The above faulty diagram has direct bearing on the topic of "science
misconceptions" which has attracted so much attention recently.
Misconceptions are formed in our early years, and then they create serious
barriers to learning during later schooling. Early concepts are a
stumbling block for many of us, and probably are a major force for turning
people away from science classes. But note that some misconceptions do
not occur naturally. Instead they're being taught to us by faulty
textbooks. Suppose that students encounter this misleading diagram and
then find optics difficult to understand forever after. If this occurs,
then any books which contain the diagram are doing actual harm. And the
number of books is not small (see below.)
I've seen this diagram in about twenty five books now, and in quite a few
newspaper and magazine articles. In an anti-evolution article, the
diagram was offered as proof that eyes could not function in intermediate
states of evolution. In an Am. Journal of Physucs paper by Goldberg and
McDermott about student misconceptions, the college freshmen participating
in the study were obviously basing many of their naive optics notions on
just this diagram. A number of gradeschool science texts use the diagram
to explain near- and far-sightedness. It appears in classroom posters
which purport to explain eyes. It even appears on the cover of a
college-level photography text! I fear that it has become firmly embedded
in the popular imagination. I suspect that it also is spreading from
textbook to textbook like some sort of infection.
One point of this message is to find out if instructors and authors are
aware of these "communicable misconceptions" which have spread from book
to book, and currently are misinforming children. There are a number of
other examples out there as well, both in the form of diagrams and written
explanations.
Here are a couple of corrected versions of the diagram...
This one is appropriate for explaining how images are formed:
The one below shows how light from the object is focussed to create a
sharp image:
Below is a diagram that combines the features of the two diagrams above.
It shows how the light from one point on the object is focused to one spot
on the screen, and it also illustrates the "camera obscura" principle:
where the lens behaves like a pinhole camera.
Also note that each individual ray in the "bad" diagram is correct.
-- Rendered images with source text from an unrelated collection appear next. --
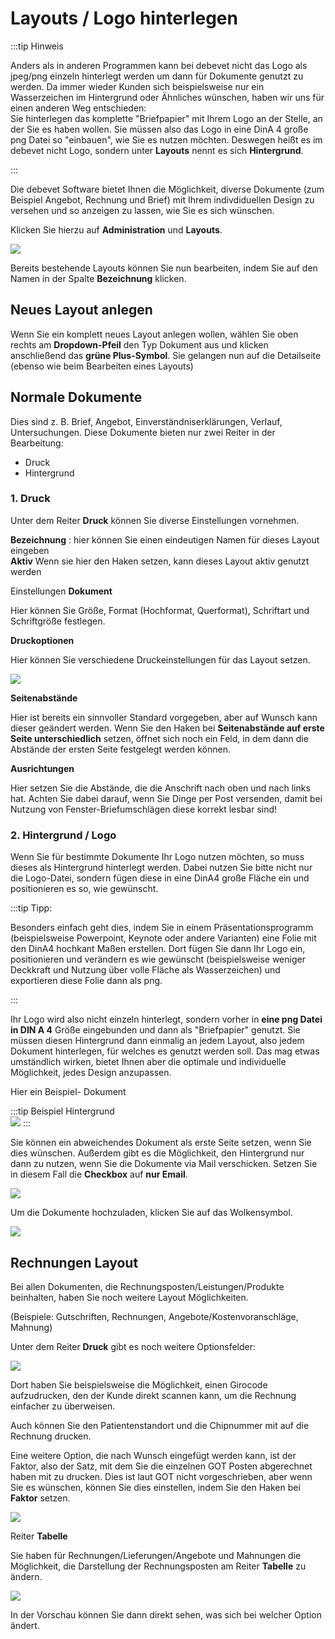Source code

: # Layouts / Logo hinterlegen

:::tip Hinweis 

Anders als in anderen Programmen kann bei debevet nicht das Logo als jpeg/png einzeln hinterlegt werden um dann für Dokumente 
genutzt zu werden. Da immer wieder Kunden sich beispielsweise nur ein Wasserzeichen im Hintergrund oder Ähnliches wünschen, haben wir uns für 
einen anderen Weg entschieden:   
Sie hinterlegen das komplette "Briefpapier" mit Ihrem Logo an der Stelle, an der Sie es haben wollen. 
Sie müssen also das Logo in eine DinA 4 große png Datei so "einbauen", wie Sie es nutzen möchten. Deswegen heißt es im debevet nicht Logo,
sondern unter **Layouts** nennt es sich **Hintergrund**.

::: 


Die debevet Software bietet Ihnen die Möglichkeit, diverse Dokumente (zum Beispiel Angebot, Rechnung und Brief) mit
Ihrem indivdiduellen Design zu versehen und so anzeigen zu lassen, wie Sie es sich wünschen. 

Klicken Sie hierzu auf **Administration** und **Layouts**. 

![](../../static/img/Admin/layout1.png)  

Bereits bestehende Layouts können Sie nun bearbeiten, indem Sie auf den Namen in der Spalte **Bezeichnung** klicken.

## Neues Layout anlegen  

Wenn Sie ein komplett neues Layout anlegen wollen, wählen Sie oben rechts am **Dropdown-Pfeil** den Typ Dokument aus und klicken 
anschließend das **grüne Plus-Symbol**. Sie gelangen nun auf die Detailseite (ebenso wie beim Bearbeiten eines Layouts)

## Normale Dokumente

Dies sind z. B. Brief, Angebot, Einverständniserklärungen, Verlauf, Untersuchungen. Diese Dokumente bieten nur zwei Reiter 
in der Bearbeitung: 
* Druck 
* Hintergrund   

### 1. Druck

Unter dem Reiter **Druck** können Sie diverse Einstellungen vornehmen.

**Bezeichnung** : hier können Sie einen eindeutigen Namen für dieses Layout eingeben  
**Aktiv**  Wenn sie hier den Haken setzen, kann dieses Layout aktiv genutzt werden

Einstellungen **Dokument**  

Hier können Sie Größe, Format (Hochformat, Querformat), Schriftart und Schriftgröße festlegen.   

**Druckoptionen**  

Hier können Sie verschiedene Druckeinstellungen für das Layout setzen.  

![](../../static/img/Admin/layout2.png)  

**Seitenabstände**  

Hier ist bereits ein sinnvoller Standard vorgegeben, aber auf Wunsch kann dieser geändert werden. Wenn Sie den Haken bei 
**Seitenabstände auf erste Seite unterschiedlich** setzen, öffnet sich noch ein Feld, in dem dann die Abstände der ersten Seite
festgelegt werden können.  

**Ausrichtungen**  

Hier setzen Sie die Abstände, die die Anschrift nach oben und nach links hat. Achten Sie dabei darauf, wenn Sie Dinge per Post versenden,
damit bei Nutzung von Fenster-Briefumschlägen diese korrekt lesbar sind!

### 2. Hintergrund  / Logo

Wenn Sie für bestimmte Dokumente Ihr Logo nutzen möchten, so muss dieses als Hintergrund hinterlegt werden. Dabei nutzen Sie bitte nicht nur die Logo-Datei,
sondern fügen diese in eine DinA4 große Fläche ein und positionieren es so, wie gewünscht. 

:::tip Tipp:  

Besonders einfach geht dies, indem Sie in einem Präsentationsprogramm (beispielsweise Powerpoint, Keynote oder andere Varianten) eine Folie mit den DinA4 hochkant 
Maßen erstellen. Dort fügen Sie dann Ihr Logo ein, positionieren und verändern es wie gewünscht (beispielsweise weniger Deckkraft und Nutzung über volle Fläche als Wasserzeichen)
und exportieren diese Folie dann als png.  

:::

Ihr Logo wird also nicht einzeln hinterlegt, sondern vorher in **eine png Datei in DIN A 4** Größe eingebunden und dann als "Briefpapier" genutzt.
Sie müssen diesen Hintergrund dann einmalig an jedem Layout, also jedem Dokument hinterlegen, für welches es genutzt werden soll. Das mag etwas umständlich wirken, 
bietet Ihnen aber die optimale und individuelle Möglichkeit, jedes Design anzupassen.

Hier ein Beispiel- Dokument 

:::tip Beispiel Hintergrund    
![](../../static/img/Admin/Beispiel_Hintergrund_debevet_Standard.001.png)
:::

Sie können ein abweichendes Dokument als erste Seite setzen, wenn Sie dies wünschen. Außerdem gibt es die Möglichkeit, 
den Hintergrund nur dann zu nutzen, wenn Sie die Dokumente via Mail verschicken. Setzen Sie in diesem Fall die **Checkbox** auf 
**nur Email**.

![](../../static/img/Admin/layout_hintergrund.png)  

Um die Dokumente hochzuladen, klicken Sie auf das Wolkensymbol.  

![](../../static/img/Admin/layout_wolekn.png)

## Rechnungen Layout  

Bei allen Dokumenten, die Rechnungsposten/Leistungen/Produkte beinhalten, haben Sie noch weitere Layout Möglichkeiten. 

(Beispiele: Gutschriften, Rechnungen, Angebote/Kostenvoranschläge, Mahnung)

Unter dem Reiter **Druck** gibt es noch weitere Optionsfelder:  

![](../../static/img/Admin/layout_rechnung.png)  

Dort haben Sie beispielsweise die Möglichkeit, einen Girocode aufzudrucken, den der Kunde direkt scannen kann, um die
Rechnung einfacher zu überweisen. 

Auch können Sie den Patientenstandort und die Chipnummer mit auf die Rechnung drucken.  

Eine weitere Option, die nach Wunsch eingefügt werden kann, ist der Faktor, also der Satz, mit dem Sie die einzelnen GOT Posten abgerechnet haben mit 
zu drucken. Dies ist laut GOT nicht vorgeschrieben, aber wenn Sie es wünschen, können Sie dies einstellen, indem Sie den Haken bei **Faktor** setzen.  

![](../../static/img/Rechnungen/rechnungslayout_faktor.png)

Reiter **Tabelle**

Sie haben für Rechnungen/Lieferungen/Angebote und Mahnungen die Möglichkeit, die Darstellung der Rechnungsposten am Reiter 
**Tabelle** zu ändern.  

![](../../static/img/Admin/layout_tabelle.png)  

In der Vorschau können Sie dann direkt sehen, was sich bei welcher Option ändert.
However, the rays in the diagram below are also correct, yet the diagram
certainly does not explain how cameras or eyes work! Even if each ray is
correct, the entire diagram can be wrong.
CHILDREN'S SCIENCE BOOKS
"How It Works, Vol II" 1974 p191-194
TEXTBOOKS AND EDUCATIONAL MATERIAL
"Physical Science" Prentice-Hall, 1988 p569
OTHER
"Academic American Encyclopedia" 1986, entry under "eye"
F.M. Goldberg and L. C. McDermott, AN INVESTIGATION OF STUDENT
UNDERSTANDING OF THE REAL IMAGE FORMED BY A CONVERGING LENS OR CONCAVE
MIRROR, Am. J. of Phys. 55 (2) Feb. 1987 pp108-119.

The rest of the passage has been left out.